──────── Data listing
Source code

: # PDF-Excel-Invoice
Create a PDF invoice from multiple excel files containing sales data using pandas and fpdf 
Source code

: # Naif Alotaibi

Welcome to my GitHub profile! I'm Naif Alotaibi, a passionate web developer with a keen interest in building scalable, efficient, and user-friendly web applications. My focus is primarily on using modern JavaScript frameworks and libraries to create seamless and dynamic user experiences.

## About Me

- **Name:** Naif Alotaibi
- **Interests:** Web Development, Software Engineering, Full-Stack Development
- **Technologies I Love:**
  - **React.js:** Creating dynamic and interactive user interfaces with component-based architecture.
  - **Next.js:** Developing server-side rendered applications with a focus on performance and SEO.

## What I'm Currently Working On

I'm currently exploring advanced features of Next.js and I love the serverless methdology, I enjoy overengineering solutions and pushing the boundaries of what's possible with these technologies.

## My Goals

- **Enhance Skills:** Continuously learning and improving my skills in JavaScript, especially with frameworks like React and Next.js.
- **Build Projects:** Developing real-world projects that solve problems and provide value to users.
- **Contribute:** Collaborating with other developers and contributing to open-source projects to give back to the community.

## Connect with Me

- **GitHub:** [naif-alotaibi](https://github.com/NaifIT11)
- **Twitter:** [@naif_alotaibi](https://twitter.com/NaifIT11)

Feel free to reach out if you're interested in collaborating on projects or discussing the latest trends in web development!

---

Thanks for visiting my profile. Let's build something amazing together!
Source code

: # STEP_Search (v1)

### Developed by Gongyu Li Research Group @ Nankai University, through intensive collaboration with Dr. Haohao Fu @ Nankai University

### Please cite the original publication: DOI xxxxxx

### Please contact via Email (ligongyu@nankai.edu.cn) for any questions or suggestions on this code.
────────────────
Problem to solve
Using the entries above, return exactly the lines from the line with "- **Enhance Skills:**" to the line with "- **Build Projects:**", counting both of those lines.

Problem solution
- **Enhance Skills:** Continuously learning and improving my skills in JavaScript, especially with frameworks like React and Next.js.
- **Build Projects:** Developing real-world projects that solve problems and provide value to users.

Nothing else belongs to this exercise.